Muerto el rey, ¿quién es el rey?
Abdel Ghani al-Kikli o Gheniwa, como se lo conocía popularmente, según periodistas libios, era el rey de facto de Trípoli, donde sus hombres controlaban la agencia de seguridad interna, el transporte de efectivo del banco central, empresas estatales y ministerios. Además de prisiones, además de manejar una red de extorsiones, secuestros y, además, la venta como esclavos de muchos de los migrantes que llegan al país intentando seguir a través del Mediterráneo hacia Europa. Además, según la Corte Penal Internacional (CPI), donde ya fue denunciado al-Kikli, otros miembros de su organización son sospechosos de ejecuciones extrajudiciales, torturas y graves violaciones a los derechos humanos.

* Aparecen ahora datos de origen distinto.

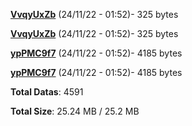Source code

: [**VvqyUxZb**](/data/VvqyUxZb.txt) (24/11/22 - 01:52)- 325 bytes

[**VvqyUxZb**](/data/VvqyUxZb.txt) (24/11/22 - 01:52)- 325 bytes

[**ypPMC9f7**](/data/ypPMC9f7.txt) (24/11/22 - 01:52)- 4185 bytes

[**ypPMC9f7**](/data/ypPMC9f7.txt) (24/11/22 - 01:52)- 4185 bytes

**Total Datas**: 4591

**Total Size**: 25.24 MB / 25.2 MB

A pesar de que las andanzas de al-Kikli se conocen desde hace más de una década, tras haber conquistado el barrio de Abu Salim a través de una extensa carrera criminal, es un hombre apoyado y financiado por las Naciones Unidas.

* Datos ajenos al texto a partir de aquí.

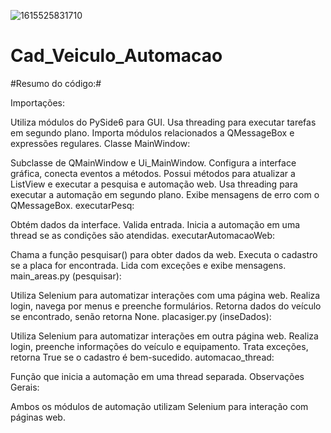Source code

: ![1615525831710](https://github.com/Bruno-Luiz-CNR/Cad_Veiculo_Automacao/assets/115126390/8a305ec1-e6ce-4370-baba-64a4dd606aea)



# Cad_Veiculo_Automacao

#Resumo do código:#

Importações:

Utiliza módulos do PySide6 para GUI.
Usa threading para executar tarefas em segundo plano.
Importa módulos relacionados a QMessageBox e expressões regulares.
Classe MainWindow:

Subclasse de QMainWindow e Ui_MainWindow.
Configura a interface gráfica, conecta eventos a métodos.
Possui métodos para atualizar a ListView e executar a pesquisa e automação web.
Usa threading para executar a automação em segundo plano.
Exibe mensagens de erro com o QMessageBox.
executarPesq:

Obtém dados da interface.
Valida entrada.
Inicia a automação em uma thread se as condições são atendidas.
executarAutomacaoWeb:

Chama a função pesquisar() para obter dados da web.
Executa o cadastro se a placa for encontrada.
Lida com exceções e exibe mensagens.
main_areas.py (pesquisar):

Utiliza Selenium para automatizar interações com uma página web.
Realiza login, navega por menus e preenche formulários.
Retorna dados do veículo se encontrado, senão retorna None.
placasiger.py (inseDados):

Utiliza Selenium para automatizar interações em outra página web.
Realiza login, preenche informações do veículo e equipamento.
Trata exceções, retorna True se o cadastro é bem-sucedido.
automacao_thread:

Função que inicia a automação em uma thread separada.
Observações Gerais:

Ambos os módulos de automação utilizam Selenium para interação com páginas web.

Sin importarle que han manejado el tránsito de los millones de personas que han llegado a la costa libia en procura de alcanzar Europa, disponiendo de su suerte, en muchos casos manteniéndolos indefinidamente en centros de detención de refugiados superpoblados, donde los internos sufren abusos y torturas.

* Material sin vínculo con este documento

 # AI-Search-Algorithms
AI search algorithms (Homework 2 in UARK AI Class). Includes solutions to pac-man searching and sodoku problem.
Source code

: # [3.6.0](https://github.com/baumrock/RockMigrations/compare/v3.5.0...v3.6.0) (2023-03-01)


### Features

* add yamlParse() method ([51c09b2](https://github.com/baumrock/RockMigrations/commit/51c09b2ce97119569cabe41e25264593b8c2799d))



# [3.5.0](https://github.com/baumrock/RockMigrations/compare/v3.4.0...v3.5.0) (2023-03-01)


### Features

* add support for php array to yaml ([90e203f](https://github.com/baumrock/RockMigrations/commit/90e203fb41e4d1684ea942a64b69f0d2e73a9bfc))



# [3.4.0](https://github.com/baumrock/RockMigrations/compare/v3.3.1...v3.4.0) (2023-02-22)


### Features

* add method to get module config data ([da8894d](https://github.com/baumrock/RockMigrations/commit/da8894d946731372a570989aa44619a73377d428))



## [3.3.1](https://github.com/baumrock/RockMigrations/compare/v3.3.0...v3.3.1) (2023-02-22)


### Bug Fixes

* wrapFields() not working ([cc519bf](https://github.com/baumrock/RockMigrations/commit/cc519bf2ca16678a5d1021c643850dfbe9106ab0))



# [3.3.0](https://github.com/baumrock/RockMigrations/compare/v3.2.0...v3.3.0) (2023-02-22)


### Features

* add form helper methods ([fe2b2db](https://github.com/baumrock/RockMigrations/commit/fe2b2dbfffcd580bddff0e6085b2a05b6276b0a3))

También, al-Kikli manejaba la suerte del club de fútbol al-Ahli Trípoli, del que era presidente honorario, quien en un fuerte comunicado en que despedía a su principal hincha, el club se refiere a una traición en contra de al-Kikli, lo que también han denunciado sus familiares, que han declarado que fue emboscado cuando se dirigía a atender un falso llamado hecho por un familiar.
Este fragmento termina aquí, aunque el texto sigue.